Michael Gray, CPA's
Real Estate Tax Letter
February 6, 2009
© 2009 by Michael C. Gray
ISSN 1930-0387
A monthly report focusing on tax issues for the homeowner and real estate investor.
Table of Contents
- Tax season is here! Make your appointment now!
- Time to revisit your home loan?
- New offer for Real Estate Tax Handbook.
- IRS issues guidance on first-time homebuyer credit.
- Cancellation of debt information return is just a starting point.
- Disaster tax relief available.
- Questions and Answers
- Does the 2-year rule apply when my Mom has Alzheimers?
- What exchange rate do I use to convert money earned on a foreign residence?
- How are investors affected by short sales and foreclosures?
- Sale of a principle residence.
- Do you know about our other newsletters?
- Subscribe/Remove yourself from this newsletter.
Tax season is here! Make your appointment now!
There are only about two and one-half months left before the tax return due date. Time to get started now!
If we prepared your income tax returns last year, you should have already received instructions in the mail. If you haven’t, please call Dawn Siemer at 408-918-3162.
To have us prepare your income tax returns, start with the online Tax Notebook organizer. Call Dawn Siemer at 408-918-3162 for instructions to get started. We also have a paper organizer, if you prefer. We still need your documents (W-2s, 1099s, receipts for donations) to prepare your income tax returns.
We can prepare most income tax returns using information provided online and by mail. If you wish a personal meeting, please call Dawn Siemer at 408-918-3162 to schedule an appointment. Our calendar is filling up fast!
Time to revisit your home loan?
Home loan interest rates have been falling.
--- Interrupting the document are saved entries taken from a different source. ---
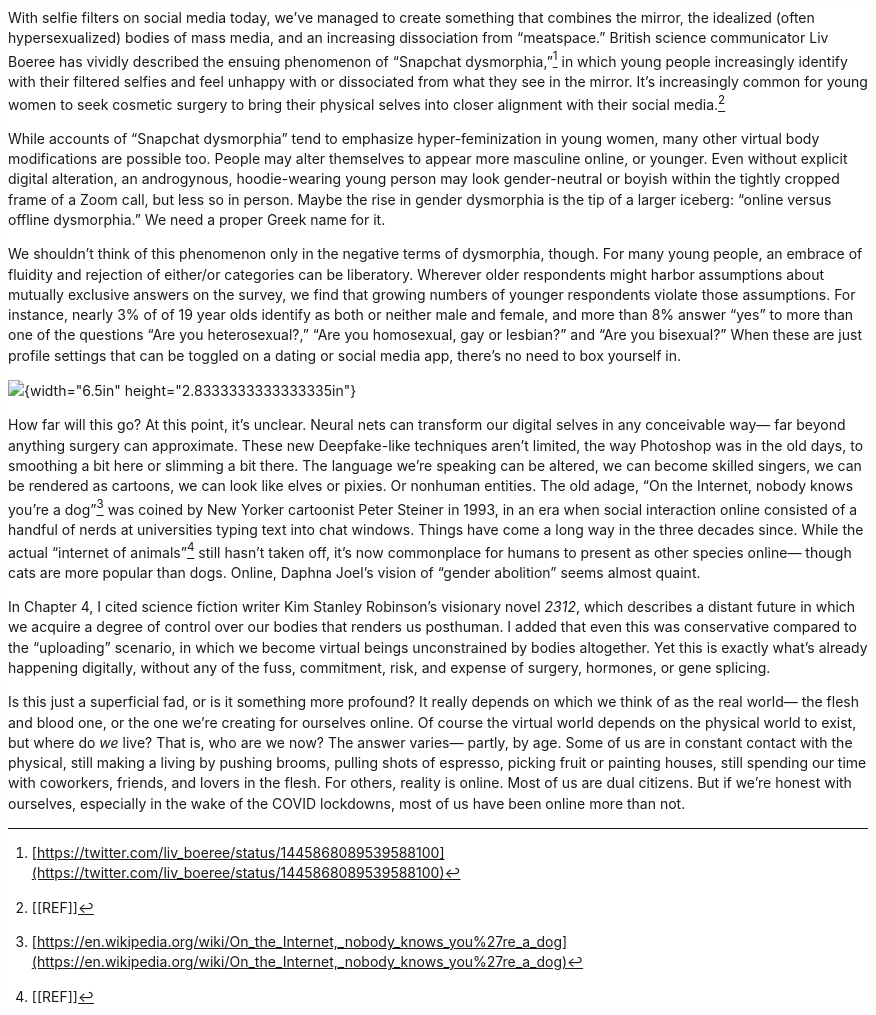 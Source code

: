 With selfie filters on social media today, we’ve managed to create something that combines the mirror, the idealized (often hypersexualized) bodies of mass media, and an increasing dissociation from “meatspace.” British science communicator Liv Boeree has vividly described the ensuing phenomenon of “Snapchat dysmorphia,”[^31] in which young people increasingly identify with their filtered selfies and feel unhappy with or dissociated from what they see in the mirror. It’s increasingly common for young women to seek cosmetic surgery to bring their physical selves into closer alignment with their social media.[^32]

While accounts of “Snapchat dysmorphia” tend to emphasize hyper-feminization in young women, many other virtual body modifications are possible too. People may alter themselves to appear more masculine online, or younger. Even without explicit digital alteration, an androgynous, hoodie-wearing young person may look gender-neutral or boyish within the tightly cropped frame of a Zoom call, but less so in person. Maybe the rise in gender dysmorphia is the tip of a larger iceberg: “online versus offline dysmorphia.” We need a proper Greek name for it.

We shouldn’t think of this phenomenon only in the negative terms of dysmorphia, though. For many young people, an embrace of fluidity and rejection of either/or categories can be liberatory. Wherever older respondents might harbor assumptions about mutually exclusive answers on the survey, we find that growing numbers of younger respondents violate those assumptions. For instance, nearly 3% of of 19 year olds identify as both or neither male and female, and more than 8% answer “yes” to more than one of the questions “Are you heterosexual?,” “Are you homosexual, gay or lesbian?” and “Are you bisexual?” When these are just profile settings that can be toggled on a dating or social media app, there’s no need to box yourself in.

![](media/image3.png){width="6.5in" height="2.8333333333333335in"}

How far will this go? At this point, it’s unclear. Neural nets can transform our digital selves in any conceivable way— far beyond anything surgery can approximate. These new Deepfake-like techniques aren’t limited, the way Photoshop was in the old days, to smoothing a bit here or slimming a bit there. The language we’re speaking can be altered, we can become skilled singers, we can be rendered as cartoons, we can look like elves or pixies. Or nonhuman entities. The old adage, “On the Internet, nobody knows you’re a dog”[^33] was coined by New Yorker cartoonist Peter Steiner in 1993, in an era when social interaction online consisted of a handful of nerds at universities typing text into chat windows. Things have come a long way in the three decades since. While the actual “internet of animals”[^34] still hasn’t taken off, it’s now commonplace for humans to present as other species online— though cats are more popular than dogs. Online, Daphna Joel’s vision of “gender abolition” seems almost quaint.

In Chapter 4, I cited science fiction writer Kim Stanley Robinson’s visionary novel *2312*, which describes a distant future in which we acquire a degree of control over our bodies that renders us posthuman. I added that even this was conservative compared to the “uploading” scenario, in which we become virtual beings unconstrained by bodies altogether. Yet this is exactly what’s already happening digitally, without any of the fuss, commitment, risk, and expense of surgery, hormones, or gene splicing.

Is this just a superficial fad, or is it something more profound? It really depends on which we think of as the real world— the flesh and blood one, or the one we’re creating for ourselves online. Of course the virtual world depends on the physical world to exist, but where do *we* live? That is, who are we now? The answer varies— partly, by age. Some of us are in constant contact with the physical, still making a living by pushing brooms, pulling shots of espresso, picking fruit or painting houses, still spending our time with coworkers, friends, and lovers in the flesh. For others, reality is online. Most of us are dual citizens. But if we’re honest with ourselves, especially in the wake of the COVID lockdowns, most of us have been online more than not.


[^1]: [https://twitter.com/abianne/status/605503223575781376](https://twitter.com/abianne/status/605503223575781376?ref_src=twsrc%5Etfw%7Ctwcamp%5Etweetembed%7Ctwterm%5E605503223575781376%7Ctwgr%5E%7Ctwcon%5Es1_&ref_url=https%3A%2F%2Fabcnews.go.com%2FLifestyle%2Ftarget-moves-gender-neutral-store-signage%2Fstory%3Fid%3D32982682)
[^2]: [Target Moves Toward Gender-Neutral Store Signage - ABC News]{.underline}](https://abcnews.go.com/Lifestyle/target-moves-gender-neutral-store-signage/story?id=32982682) (2015), [[Target experiments with gender neutrality in its stores - CSMonitor.com]{.underline}](https://www.csmonitor.com/USA/Society/2016/0209/Target-experiments-with-gender-neutrality-in-its-stores) (2016), [[Target to Install Gender-Neutral Bathrooms in All of Its Stores]{.underline}](https://www.advocate.com/transgender/2016/8/18/target-install-gender-neutral-bathrooms-all-its-stores) (2016), [[Target Debuts An All-Gender Product Line For Kids](https://www.fastcompany.com/90132191/target-debuts-an-all-gender-kids-product-line) (2017).
[^3]: [Yes, Target, I Do Want My Daughter To Conform To Her Gender - TheBlaze](https://www.theblaze.com/contributions/yes-i-do-want-my-daughter-to-conform-to-her-gender), 2015.
[^4]: Among the larger studies with statistically meaningful datasets are Amber NV Ruigrok, Gholamreza Salimi-Khorshidi, Meng-Chuan Lai, Simon Baron-Cohen, Michael V. Lombardo, Roger J. Tait, and John Suckling, *A meta-analysis of sex differences in human brain structure*, Neuroscience & Biobehavioral Reviews 39 (2014): 34-50, and Stuart J. Ritchie, Simon R. Cox, Xueyi Shen, Michael V. Lombardo, Lianne M. Reus, Clara Alloza, Mathew A. Harris et al., *Sex differences in the adult human brain: evidence from 5216 UK biobank participants*, Cerebral cortex 28, no. 8 (2018): 2959-2975.
[^5]: [[REF]]
[^6]: These numbers are changing. In some scientific fields, women now outnumber men. Language tends to be a lagging indicator, though.
[^7]: [Why women are poor at science, by Harvard president](https://www.theguardian.com/science/2005/jan/18/educationsgendergap.genderissues), The Guardian, 18 Jan 2005.
[^8]: [https://web.archive.org/web/20170809021151/https://diversitymemo.com/](https://web.archive.org/web/20170809021151/https://diversitymemo.com/). The memo got Damore fired.
[^9]: [[REF]]
[^10]: Cesare Lombroso and Guglielmo Ferrero, *La donna delinquente, la prostituta, e la donna normale*, 1893.
[^11]: Quotes are from the translation of *The criminal woman* by Nicole Hahn and Mary Gibson, Duke University Press, 2004.
[^12]: [[REF]] “Why can’t a woman be more like a man?,” My Fair Lady.
[^13]: See Chapter 11.
[^14]: [Orchestrating Impartiality: The Impact of “Blind” Auditions on Female Musicians | Gender Action Portal](https://gap.hks.harvard.edu/orchestrating-impartiality-impact-%E2%80%9Cblind%E2%80%9D-auditions-female-musicians).
[^15]: [To Make Orchestras More Diverse, End Blind Auditions - The New York Times](https://www.nytimes.com/2020/07/16/arts/music/blind-auditions-orchestras-race.html), 16 July 2020.
[^16]: Think of GitHub as a social media platform, except that every post consists of a chunk of code contributed to one of the more than 100 million software projects hosted there, rather than a blurry selfie you’ll regret tomorrow morning. GitHub-hosted projects power much of our digital lives.
[^17]: Emerson Murphy-Hill, Ciera Jaspan, Carolyn Egelman, and Lan Cheng, [*The pushback effects of race, ethnicity, gender, and age in code review*](https://dl.acm.org/doi/pdf/10.1145/3474097), Communications of the ACM 65, no. 3 (2022): 52-57.
[^18]: [[REF]]
[^19]: [[REF]], [[REF]]
[^20]: In the 1960s, as for orchestras, the overwhelming majority of anthropologists were male. Today, 83% are female. [[REF]]
[^21]: [[REF]]
[^22]: [[REF]]
[^23]: [[REF]]
[^24]: I’m about 6’ tall, which, in ordinary life, is on the taller side. When I first attended the TED conference and found myself surrounded by CEOs and other high-status people, I was struck by a sense of suddenly being shorter than everyone (with the exception of Jeff Bezos). A number of studies have confirmed a powerful height bias, especially among men, in the corporate world [[REF]].
[^25]: [[REF]]
[^26]: For instance, in writing about pin manufacturing, Babbage writes, “It is usual for a man, his wife, and a child, to join in performing these processes; and they are paid at the rate of five farthings per pound. They can point from thirty-four to thirty-six and a half pounds per day, and gain from 6s. 6d. to 7s., which may be apportioned thus; 5s. 6d. the man. 1s. the woman, 6d. to the boy or girl.” If you’re unfamiliar with old British money, this works out to 66 pence for the man, 12 pence for the woman, and 6 pence for the child for a full day of labor. Child labor nowadays is largely illegal, and this kind of pay discrepancy gives us a sense of what the gender pay gap statistics in Chapter 4 looked like farther back.
[^27]: [[REF]]
[^28]: [[REF]]
[^29]: [[REF]]
[^30]: Enrico Morselli. *Sulla dismorfofobia e sulla tafefobia*. Boll Reale Accad Med Genova 1891:6:3-14. See also Giovanni A. Fava, *Morselli's Legacy: Dysmorphophobia*, Psychotherapy and Psychosomatics 58, no. 3-4 (1992): 117-118.
[^31]: [https://twitter.com/liv_boeree/status/1445868089539588100](https://twitter.com/liv_boeree/status/1445868089539588100)
[^32]: [[REF]]
[^33]: [https://en.wikipedia.org/wiki/On_the_Internet,_nobody_knows_you%27re_a_dog](https://en.wikipedia.org/wiki/On_the_Internet,_nobody_knows_you%27re_a_dog)
[^34]: [[REF]]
For many homeowners, there is a refinancing opportunity now. Remember that we provide home loan brokerage services through our strategic partner, Wymac Capital, Inc. To explore whether we can help get financing for your new home, reduce the interest rate on your mortgage, or convert an adjustable rate mortgage to a fixed-rate mortgage, call Michael Gray at 408-918-3161.
New offer for Real Estate Tax Handbook.
The introductory half-price offer for The Real Estate Tax Handbook, 2008 Edition has expired. As a reader of this newsletter, you are eligible for a 25% discount. For details, go to www.realestateinvestingtax.com/realestatetaxhandbookoffer.shtml.
IRS issues guidance on first-time homebuyer credit.
The IRS has given examples of how the first-time homebuyer credit under Internal Revenue Code Section 36 may be allocated among unmarried co-owners of property. The credit applies to the purchase of a principal residence after April 8, 2008 and before July 1, 2009 by individuals who have not owned a principal residence for more than three years before the purchase. The Notice gives a lot of flexibility for the allocation. For example, if two individuals purchase a residence and otherwise meet the requirements to claim the credit, but one of them has too much modified adjusted gross income to claim the credit, all of the credit can be allocated to the individual who can use it.
(Notice 2009-12.)
(The homebuyer credit is being revisited in the Economic Recovery legislation now in process. Stand by for developments.)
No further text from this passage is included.